Tag Archives: CPBR

Consortium for Plant Biotechnology Research has finally stopped plagiarizing me

I’m delighted to report that The Consortium for Plant Biotechnology Research (CPBR) has finally decided to stop plagiarizing me. Details below. But first, the back story in case you missed it, which is likely.

For the years 2005, 2006, 2007, 2008, 2009, 2010, 2011, 2012, 2013, and 2014, CPBR included approximately four pages of my poster advice (my full version is here) as an appendix in a PDF they emailed to thousands of researchers around the country who wanted CPBR grant funding (the PDF was a call for proposals). A sample page of this appendix is at the bottom of this post, with the plagiarized text highlighted in red.
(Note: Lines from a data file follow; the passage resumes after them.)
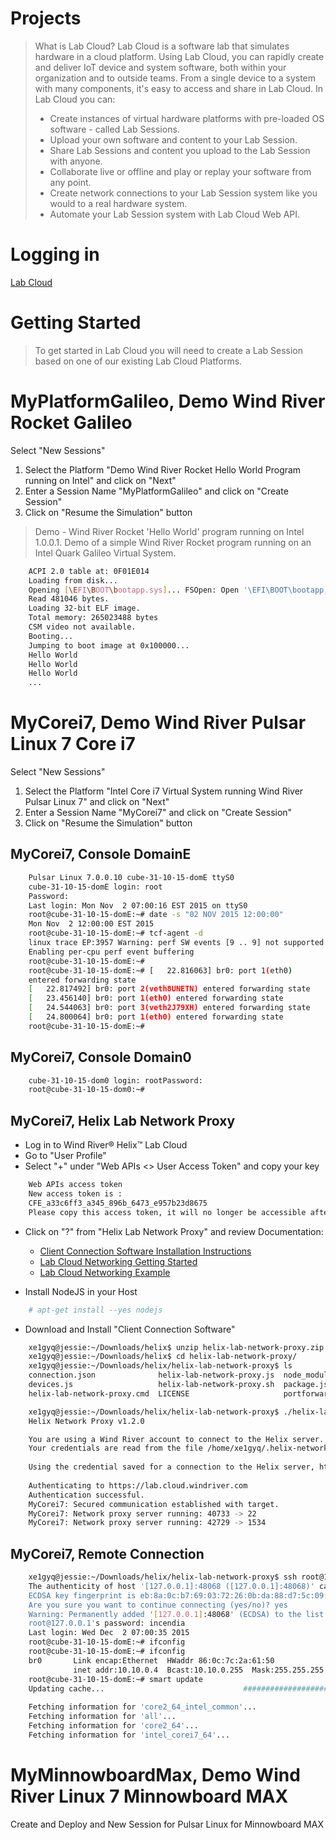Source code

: # Projects

> What is Lab Cloud? Lab Cloud is a software lab that simulates hardware in a cloud platform. Using Lab Cloud, you can rapidly create and deliver IoT device and system software, both within your organization and to outside teams. From a single device to a system with many components, it's easy to access and share in Lab Cloud. In Lab Cloud you can:
> - Create instances of virtual hardware platforms with pre-loaded OS software - called Lab Sessions.
> - Upload your own software and content to your Lab Session.
> - Share Lab Sessions and content you upload to the Lab Session with anyone.
> - Collaborate live or offline and play or replay your software from any point.
> - Create network connections to your Lab Session system like you would to a real hardware system.
> - Automate your Lab Session system with Lab Cloud Web API.


# Logging in

[Lab Cloud](https://lab.cloud.windriver.com/)

# Getting Started

> To get started in Lab Cloud you will need to create a Lab Session based on one of our existing Lab Cloud Platforms.

# MyPlatformGalileo, Demo Wind River Rocket Galileo

Select "New Sessions"

1. Select the Platform "Demo Wind River Rocket Hello World Program running on Intel" and click on "Next"
2. Enter a Session Name "MyPlatformGalileo" and click on "Create Session"
3. Click on "Resume the Simulation" button

> Demo - Wind River Rocket 'Hello World' program running on Intel 1.0.0.1. Demo of a simple Wind River Rocket program running on an Intel Quark Galileo Virtual System.

```sh
    ACPI 2.0 table at: 0F01E014                       
    Loading from disk...   
    Opening [\EFI\BOOT\bootapp.sys]... FSOpen: Open '\EFI\BOOT\bootapp.sys' Success
    Read 481046 bytes.
    Loading 32-bit ELF image.
    Total memory: 265023488 bytes
    CSM video not available.                       
    Booting...        
    Jumping to boot image at 0x100000...
    Hello World
    Hello World
    Hello World
    ...
```

# MyCorei7, Demo Wind River Pulsar Linux 7 Core i7

Select "New Sessions"

1. Select the Platform "Intel Core i7 Virtual System running Wind River Pulsar Linux 7" and click on "Next"
2. Enter a Session Name "MyCorei7" and click on "Create Session"
3. Click on "Resume the Simulation" button

## MyCorei7, Console DomainE

```sh
    Pulsar Linux 7.0.0.10 cube-31-10-15-domE ttyS0
    cube-31-10-15-domE login: root
    Password: 
    Last login: Mon Nov  2 07:00:16 EST 2015 on ttyS0
    root@cube-31-10-15-domE:~# date -s "02 NOV 2015 12:00:00"
    Mon Nov  2 12:00:00 EST 2015
    root@cube-31-10-15-domE:~# tcf-agent -d
    linux trace EP:3957 Warning: perf SW events [9 .. 9] not supported
    Enabling per-cpu perf event buffering
    root@cube-31-10-15-domE:~# 
    root@cube-31-10-15-domE:~# [   22.816063] br0: port 1(eth0)
    entered forwarding state
    [   22.817492] br0: port 2(veth8UNETN) entered forwarding state
    [   23.456140] br0: port 1(eth0) entered forwarding state
    [   24.544063] br0: port 3(veth2J79XH) entered forwarding state
    [   24.800064] br0: port 1(eth0) entered forwarding state
    root@cube-31-10-15-domE:~# 
```

## MyCorei7, Console Domain0

```sh
    cube-31-10-15-dom0 login: rootPassword: 
    root@cube-31-10-15-dom0:~# 
```

## MyCorei7, Helix Lab Network Proxy

- Log in to Wind River® Helix™ Lab Cloud
- Go to "User Profile"
- Select "+" under "Web APIs <> User Access Token" and copy your key

```sh
    Web APIs access token
    New access token is : 
    CFE_a33c6ff3_a345_896b_6473_e957b23d8675
    Please copy this access token, it will no longer be accessible after closing this dialog box.
```

- Click on "?" from "Helix Lab Network Proxy" and review Documentation:
   - [Client Connection Software Installation Instructions
](https://lab.cloud.windriver.com/documents/networkproxy/network_installation)
   - [Lab Cloud Networking Getting Started](https://lab.cloud.windriver.com/documents/networkproxy/network_getting_started)
   - [Lab Cloud Networking Example](https://lab.cloud.windriver.com/documents/networkproxy/network_examples)

- Install NodeJS in your Host
 
```sh
    # apt-get install --yes nodejs
```

- Download and Install "Client Connection Software"

```sh
    xe1gyq@jessie:~/Downloads/helix$ unzip helix-lab-network-proxy.zip
    xe1gyq@jessie:~/Downloads/helix$ cd helix-lab-network-proxy/
    xe1gyq@jessie:~/Downloads/helix/helix-lab-network-proxy$ ls
    connection.json              helix-lab-network-proxy.js  node_modules    sails.js       terminal.js
    devices.js                   helix-lab-network-proxy.sh  package.json    sessions.js    utils.js
    helix-lab-network-proxy.cmd  LICENSE                     portforward.js  tcf-client-js  version.js

    xe1gyq@jessie:~/Downloads/helix/helix-lab-network-proxy$ ./helix-lab-network-proxy.sh 
    Helix Network Proxy v1.2.0

    You are using a Wind River account to connect to the Helix server.
    Your credentials are read from the file /home/xe1gyq/.helix-network-proxy.cred
    
    Using the credential saved for a connection to the Helix server, https://lab.cloud.windriver.com
    
    Authenticating to https://lab.cloud.windriver.com
    Authentication successful.
    MyCorei7: Secured communication established with target.
    MyCorei7: Network proxy server running: 40733 -> 22
    MyCorei7: Network proxy server running: 42729 -> 1534
```

## MyCorei7, Remote Connection

```sh
    xe1gyq@jessie:~/Downloads/helix/helix-lab-network-proxy$ ssh root@127.0.0.1 -p 48068
    The authenticity of host '[127.0.0.1]:48068 ([127.0.0.1]:48068)' can't be established.
    ECDSA key fingerprint is eb:8a:0c:b7:69:03:72:26:0b:da:88:d7:5c:09:94:7a.
    Are you sure you want to continue connecting (yes/no)? yes
    Warning: Permanently added '[127.0.0.1]:48068' (ECDSA) to the list of known hosts.
    root@127.0.0.1's password: incendia
    Last login: Wed Dec  2 07:00:35 2015
    root@cube-31-10-15-domE:~# ifconfig
    root@cube-31-10-15-domE:~# ifconfig
    br0       Link encap:Ethernet  HWaddr 86:0c:7c:2a:61:50  
              inet addr:10.10.0.4  Bcast:10.10.0.255  Mask:255.255.255.0
    root@cube-31-10-15-domE:~# smart update
    Updating cache...                               ################################################################## [100%]
    
    Fetching information for 'core2_64_intel_common'...                      
    Fetching information for 'all'...                                 
    Fetching information for 'core2_64'...
    Fetching information for 'intel_corei7_64'...
```

# MyMinnowboardMax, Demo Wind River Linux 7 Minnowboard MAX

Create and Deploy and New Session for Pulsar Linux for Minnowboard MAX


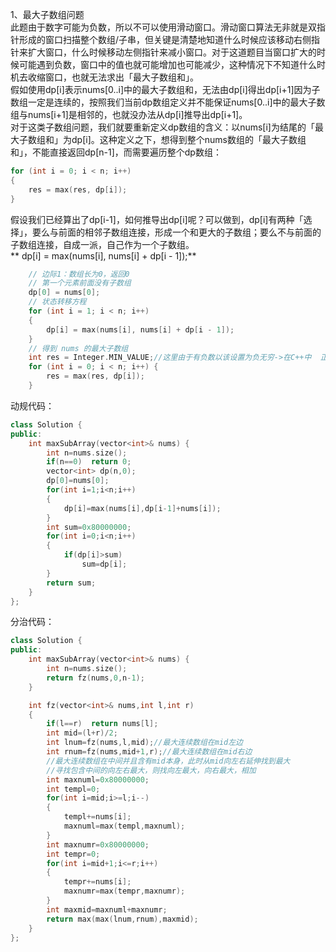 1、最大子数组问题  
此题由于数字可能为负数，所以不可以使用滑动窗口。滑动窗口算法无非就是双指针形成的窗口扫描整个数组/子串，但关键是清楚地知道什么时候应该移动右侧指针来扩大窗口，什么时候移动左侧指针来减小窗口。对于这道题目当窗口扩大的时候可能遇到负数，窗口中的值也就可能增加也可能减少，这种情况下不知道什么时机去收缩窗口，也就无法求出「最大子数组和」。  
假如使用dp[i]表示nums[0..i]中的最大子数组和，无法由dp[i]得出dp[i+1]因为子数组一定是连续的，按照我们当前dp数组定义并不能保证nums[0..i]中的最大子数组与nums[i+1]是相邻的，也就没办法从dp[i]推导出dp[i+1]。  
对于这类子数组问题，我们就要重新定义dp数组的含义：以nums[i]为结尾的「最大子数组和」为dp[i]。这种定义之下，想得到整个nums数组的「最大子数组和」，不能直接返回dp[n-1]，而需要遍历整个dp数组：  
```C++
for (int i = 0; i < n; i++) 
{
    res = max(res, dp[i]);
}
```
假设我们已经算出了dp[i-1]，如何推导出dp[i]呢？可以做到，dp[i]有两种「选择」，要么与前面的相邻子数组连接，形成一个和更大的子数组；要么不与前面的子数组连接，自成一派，自己作为一个子数组。  
** dp[i] = max(nums[i], nums[i] + dp[i - 1]);**  
```C++
    // 边际1：数组长为0，返回0
    // 第一个元素前面没有子数组
    dp[0] = nums[0];
    // 状态转移方程
    for (int i = 1; i < n; i++) 
    {
        dp[i] = max(nums[i], nums[i] + dp[i - 1]);
    }
    // 得到 nums 的最大子数组
    int res = Integer.MIN_VALUE;//这里由于有负数以该设置为负无穷->在C++中  正无穷：如果是int，可以用INT_MAX表示正无穷，INT_MIN表示负无穷，需要包含limits.h头文件  0x7fffffff赋值给maxInt,0x80000000赋值给minInt
    for (int i = 0; i < n; i++) {
        res = max(res, dp[i]);
    }
```
  
动规代码：  
```C++
class Solution {
public:
    int maxSubArray(vector<int>& nums) {
        int n=nums.size();
        if(n==0)  return 0;
        vector<int> dp(n,0);
        dp[0]=nums[0];
        for(int i=1;i<n;i++)
        {
            dp[i]=max(nums[i],dp[i-1]+nums[i]);
        }
        int sum=0x80000000;
        for(int i=0;i<n;i++)
        {
            if(dp[i]>sum)
                sum=dp[i];
        }
        return sum;
    }
};
```
  
分治代码：  
```C++
class Solution {
public:
    int maxSubArray(vector<int>& nums) {
        int n=nums.size();
        return fz(nums,0,n-1);
    }

    int fz(vector<int>& nums,int l,int r)
    {
        if(l==r)  return nums[l];
        int mid=(l+r)/2;
        int lnum=fz(nums,l,mid);//最大连续数组在mid左边
        int rnum=fz(nums,mid+1,r);//最大连续数组在mid右边
        //最大连续数组在中间并且含有mid本身，此时从mid向左右延伸找到最大
        //寻找包含中间的向左右最大，则找向左最大，向右最大，相加
        int maxnuml=0x80000000;
        int templ=0;
        for(int i=mid;i>=l;i--)
        {
            templ+=nums[i];
            maxnuml=max(templ,maxnuml);
        }
        int maxnumr=0x80000000;
        int tempr=0;
        for(int i=mid+1;i<=r;i++)
        {
            tempr+=nums[i];
            maxnumr=max(tempr,maxnumr);
        }
        int maxmid=maxnuml+maxnumr;
        return max(max(lnum,rnum),maxmid);
    }
};
```

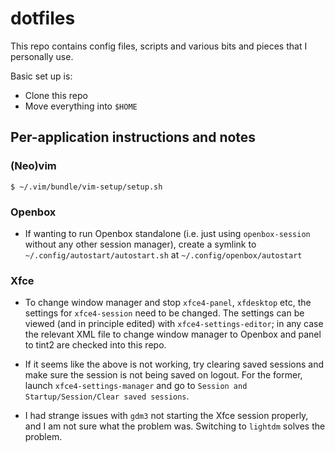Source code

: # dotfiles

This repo contains config files, scripts and various bits and pieces that I
personally use.

Basic set up is:

- Clone this repo
- Move everything into `$HOME`

## Per-application instructions and notes

### (Neo)vim

```
$ ~/.vim/bundle/vim-setup/setup.sh
```

### Openbox

* If wanting to run Openbox standalone (i.e. just using `openbox-session`
  without any other session manager), create a symlink to
  `~/.config/autostart/autostart.sh` at `~/.config/openbox/autostart`

### Xfce

* To change window manager and stop `xfce4-panel`, `xfdesktop` etc, the
  settings for `xfce4-session` need to be changed. The settings can be viewed
  (and in principle edited) with `xfce4-settings-editor`; in any case the
  relevant XML file to change window manager to Openbox and panel to tint2 are
  checked into this repo.

* If it seems like the above is not working, try clearing saved sessions and
  make sure the session is not being saved on logout. For the former, launch
  `xfce4-settings-manager` and go to `Session and Startup/Session/Clear saved
  sessions`.

* I had strange issues with `gdm3` not starting the Xfce session properly, and
  I am not sure what the problem was. Switching to `lightdm` solves the
  problem.
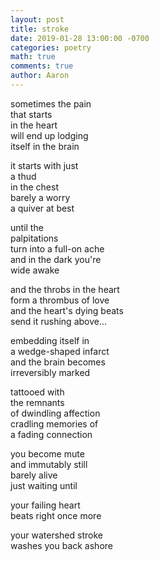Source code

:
 ```yaml
---
layout: post
title: stroke
date: 2019-01-28 13:00:00 -0700
categories: poetry 
math: true
comments: true
author: Aaron
---
```



sometimes the pain  
that starts  
in the heart  
will end up lodging  
itself in the brain  

it starts with just  
a thud  
in the chest  
barely a worry  
a quiver at best  

until the  
palpitations  
turn into a full-on ache  
and in the dark you're  
wide awake  

and the throbs in the heart  
form a thrombus of love  
and the heart's dying beats  
send it rushing above...  

embedding itself in  
a wedge-shaped infarct  
and the brain becomes  
irreversibly marked  

tattooed with  
the remnants  
of dwindling affection  
cradling memories of  
a fading connection  

you become mute  
and immutably still  
barely alive  
just waiting until  

your failing heart  
beats right once more  

your watershed stroke  
washes you back ashore  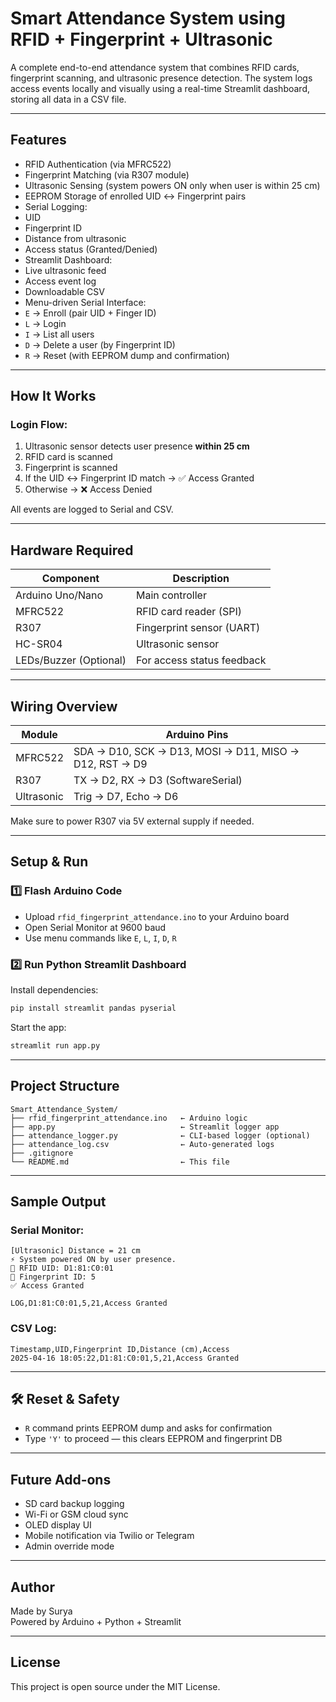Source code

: #  Smart Attendance System using RFID + Fingerprint + Ultrasonic

A complete end-to-end attendance system that combines RFID cards, fingerprint scanning, and ultrasonic presence detection. The system logs access events locally and visually using a real-time Streamlit dashboard, storing all data in a CSV file.

---

##  Features

-  RFID Authentication (via MFRC522)
-  Fingerprint Matching (via R307 module)
-  Ultrasonic Sensing (system powers ON only when user is within 25 cm)
-  EEPROM Storage of enrolled UID ↔ Fingerprint pairs
-  Serial Logging:
  - UID
  - Fingerprint ID
  - Distance from ultrasonic
  - Access status (Granted/Denied)
-  Streamlit Dashboard:
  - Live ultrasonic feed
  - Access event log
  - Downloadable CSV
-  Menu-driven Serial Interface:
  - `E` → Enroll (pair UID + Finger ID)
  - `L` → Login
  - `I` → List all users
  - `D` → Delete a user (by Fingerprint ID)
  - `R` → Reset (with EEPROM dump and confirmation)

---

##  How It Works

###  Login Flow:

1. Ultrasonic sensor detects user presence **within 25 cm**
2. RFID card is scanned
3. Fingerprint is scanned
4. If the UID ↔ Fingerprint ID match → ✅ Access Granted
5. Otherwise → ❌ Access Denied

All events are logged to Serial and CSV.

---

##  Hardware Required

| Component             | Description                     |
|----------------------|---------------------------------|
| Arduino Uno/Nano     | Main controller                 |
| MFRC522              | RFID card reader (SPI)          |
| R307                 | Fingerprint sensor (UART)       |
| HC-SR04              | Ultrasonic sensor               |
| LEDs/Buzzer (Optional) | For access status feedback    |

---

##  Wiring Overview

| Module       | Arduino Pins            |
|--------------|--------------------------|
| MFRC522      | SDA → D10, SCK → D13, MOSI → D11, MISO → D12, RST → D9 |
| R307         | TX → D2, RX → D3 (SoftwareSerial) |
| Ultrasonic   | Trig → D7, Echo → D6     |

Make sure to power R307 via 5V external supply if needed.

---

##  Setup & Run

### 1️⃣ Flash Arduino Code

- Upload `rfid_fingerprint_attendance.ino` to your Arduino board
- Open Serial Monitor at 9600 baud
- Use menu commands like `E`, `L`, `I`, `D`, `R`

### 2️⃣ Run Python Streamlit Dashboard

Install dependencies:
```bash
pip install streamlit pandas pyserial
```

Start the app:
```bash
streamlit run app.py
```

---

##  Project Structure

```
Smart_Attendance_System/
├── rfid_fingerprint_attendance.ino   ← Arduino logic
├── app.py                            ← Streamlit logger app
├── attendance_logger.py              ← CLI-based logger (optional)
├── attendance_log.csv                ← Auto-generated logs
├── .gitignore
└── README.md                         ← This file
```

---

##  Sample Output

###  Serial Monitor:
```
[Ultrasonic] Distance = 21 cm
⚡ System powered ON by user presence.
📇 RFID UID: D1:81:C0:01
🔐 Fingerprint ID: 5
✅ Access Granted

LOG,D1:81:C0:01,5,21,Access Granted
```

###  CSV Log:
```
Timestamp,UID,Fingerprint ID,Distance (cm),Access
2025-04-16 18:05:22,D1:81:C0:01,5,21,Access Granted
```

---

## 🛠 Reset & Safety

- `R` command prints EEPROM dump and asks for confirmation
- Type `'Y'` to proceed — this clears EEPROM and fingerprint DB

---

##  Future Add-ons

- SD card backup logging
- Wi-Fi or GSM cloud sync
- OLED display UI
- Mobile notification via Twilio or Telegram
- Admin override mode

---

##  Author

Made by Surya  
Powered by Arduino + Python + Streamlit

---

##  License

This project is open source under the MIT License.
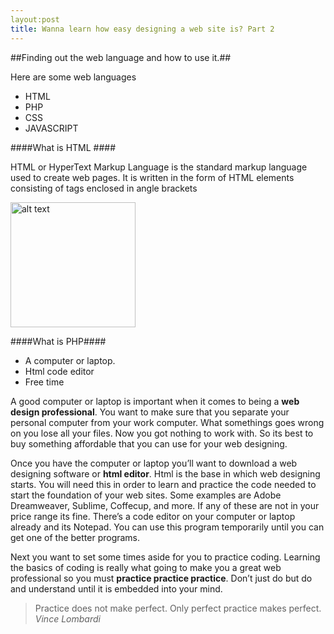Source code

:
 ```yaml
---
layout:post
title: Wanna learn how easy designing a web site is? Part 2
---
```


<style>
  img{
    width:200px;}
</style>


##Finding out the web language and how to use it.##

Here are some web languages

* HTML
* PHP
* CSS
* JAVASCRIPT


####What is HTML ####

HTML or HyperText Markup Language is the standard markup language used to create web pages. It is written in the form of HTML elements consisting of tags enclosed in angle brackets 


![alt text](http://www.racineweb.com/images/code_snip.gif "HTML CODE EXAMPLE")

####What is PHP####

* A computer or laptop. 
* Html code editor
* Free time

A good computer or laptop is important when it comes to being a <b>web design professional</b>. You want to make sure that you separate your personal computer from your work computer. What somethings goes wrong on you lose all your files. Now you got nothing to work with. So its best to buy something affordable that you can use for your web designing.

Once you have the computer or laptop you’ll want to download a web designing software or <b>html editor</b>. Html is the base in which web designing starts. You will need this in order to learn and practice the code needed to start the foundation of your web sites. Some examples are Adobe Dreamweaver, Sublime, Coffecup, and more. If any of these are not in your price range its fine. There’s a code editor on your computer or laptop already and its Notepad. You can use this program temporarily until you can get one of the better programs.

Next you want to set some times aside for you to practice coding. Learning the basics of coding is really what going to make you a great web professional so you must <b>practice practice practice</b>. Don’t just do but do and understand until it is embedded into your mind.

>Practice does not make perfect. Only perfect practice makes perfect.
><i>Vince Lombardi</i>
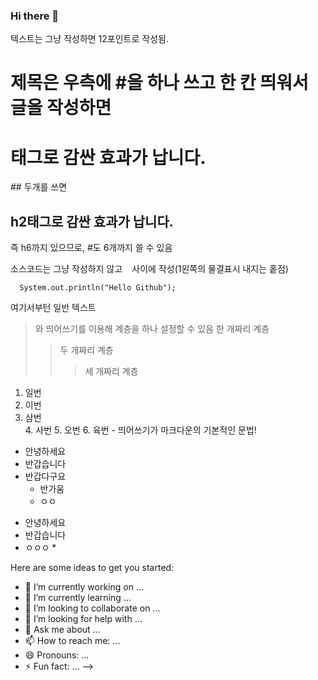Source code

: ### Hi there 👋

<!--
**shimhaeun/shimhaeun** is a ✨ _special_ ✨ repository because its `README.md` (this file) appears on your GitHub profile.
<!--텍스트 적기-->
텍스트는 그냥 작성하면 12포인트로 작성됨.
<!--제목-->
# 제목은 우측에 #을 하나 쓰고 한 칸 띄워서 글을 작성하면
<h1>태그로 감싼 효과가 납니다.</h1>
## 두개를 쓰면 
<h2>h2태그로 감싼 효과가 납니다.</h2>
즉 h6까지 있으므로, #도 6개까지 쓸 수 있음

<!--소스코드 게시 1-->
소스코드는 그냥 작성하지 않고
``` ``` 사이에 작성(1왼쪽의 물결표시 내지는 홑점)

```
  System.out.println("Hello Github");
```
  
여기서부턴 일반 텍스트
>와 띄어쓰기를 이용해 계층을 하나 설정할 수 있음
>한 개짜리 계층
> > 두 개짜리 계층
> > > 세 개짜리 계층

<!--숫자 목록-->
1. 일번
2. 이번
3. 삼번 <br>4. 사번 5. 오번 6. 육번 - 띄어쓰기가 마크다운의 기본적인 문법!


 <!--순서 없는 목록1(+)-->
 + 안녕하세요
  + 반갑습니다
  + 반갑다구요
    + 반가움
    + ㅇㅇ
   
 <!--순서 없는 목록2(*)-->
 * 안녕하세요
  * 반갑습니다
  * ㅇㅇㅇ
    *


Here are some ideas to get you started:

- 🔭 I’m currently working on ...
- 🌱 I’m currently learning ...
- 👯 I’m looking to collaborate on ...
- 🤔 I’m looking for help with ...
- 💬 Ask me about ...
- 📫 How to reach me: ...
- 😄 Pronouns: ...
- ⚡ Fun fact: ...
-->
There was no indication anywhere in the entire document that the text had been copied from my web page (e.g., there were no quotation marks around text, and no generous citation like, “Text on how to make a poster courtesy Dr Colin Purrington”). This type of plagiarism would be classified as “blatant plagiarism” and would earn you an automatic F in a college course, with possibility of expulsion from the school (I know this because I had served for years on the Swarthmore College judiciary board, where plagiarism cases were often heard). I was also annoyed that they’d decided to copyright my text: at the bottom of the pages in question there was the line, “Copyright CPBR”, verbiage that claimed legal ownership of the text. CPBR also told recipients of the PDF to not post the document online, effectively hiding it from public scrutiny.

But somebody at Purdue University’s grants office decided to post the document (oops), and I stumbled onto it in 2013. Via email, I asked that the document be taken down (or my content removed), and CC’d the folks at CPBR.

At this point, CPBR might have contacted me. For example, they might have said, “Oh, gosh, we had a moron on our staff back in 2006, and he must have just copied that text because he thought it was funny. So sorry, we’ll remove it. Can we link to your web page??”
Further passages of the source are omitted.